Oklahoma congressional candidate won't appear in plumbing company ads

After the Federal Election Commission failed to give him legal guidance, Oklahoma congressional candidate Markwayne Mullin said he would modify his ads to avoid public disclosure requirements.
by Chris Casteel Modified: May 31, 2012 at 10:02 pm •  Published: May 31, 2012

Partisan split

Mullin asked the Federal Election Commission, which enforces federal election laws, for an advisory opinion May 1 about whether his plumbing company ads should be considered electioneering communications. Such communications are typically run by outside groups, and the law was aimed at giving the public information about the source of funding.

The six-member commission deadlocked late Wednesday after voting on two different proposals — one that would have declared that the plumbing company ads weren't election-related and therefore weren't subject to federal rules and another that declared the opposite.

Neither got the four votes necessary for approval.

Two Republican-appointed commissioners voted for the draft opinion that would have spared the ads from public disclosure, while three Democratic appointees voted against and one GOP appointee did not vote. Three Democratic appointees voted for the draft requiring public disclosure, but the three Republican appointees — including the FEC chairman — did not vote on that one.

Comments from opponents

The commission received public comments from six Oklahomans, including one of Mullin's Republican opponents, Wayne Pettigrew.

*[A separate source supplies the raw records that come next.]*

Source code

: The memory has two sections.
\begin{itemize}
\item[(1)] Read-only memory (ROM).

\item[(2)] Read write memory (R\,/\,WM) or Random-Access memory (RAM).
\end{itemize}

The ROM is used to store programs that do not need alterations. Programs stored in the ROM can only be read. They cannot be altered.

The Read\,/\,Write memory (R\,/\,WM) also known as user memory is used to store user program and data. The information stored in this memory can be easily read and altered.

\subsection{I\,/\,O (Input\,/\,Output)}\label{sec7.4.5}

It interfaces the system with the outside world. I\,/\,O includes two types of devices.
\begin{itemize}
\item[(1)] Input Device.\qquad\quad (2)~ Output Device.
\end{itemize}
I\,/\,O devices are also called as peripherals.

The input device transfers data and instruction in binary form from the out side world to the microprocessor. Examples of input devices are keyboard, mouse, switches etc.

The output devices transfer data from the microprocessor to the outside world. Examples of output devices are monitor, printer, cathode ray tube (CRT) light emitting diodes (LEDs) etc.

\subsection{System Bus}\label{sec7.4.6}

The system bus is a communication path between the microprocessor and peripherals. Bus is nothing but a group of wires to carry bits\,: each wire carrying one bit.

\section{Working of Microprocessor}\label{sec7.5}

Some of the comments said Mullin has promoted his company through his campaign ads and that the two sets of ads had become indistinguishable.

Pettigrew, of McAlester, told the commission that the plumbing company ads appear to present “an open and shut case of electioneering and use of corporate resources to benefit a candidate and to garner additional support through corporate advertising.”

J.T. Russell, campaign manager for Dakota Wood, one of Mullins' opponents, said in a statement Thursday that the FEC matter showed Mullin “could be misusing corporate resources in his campaign.”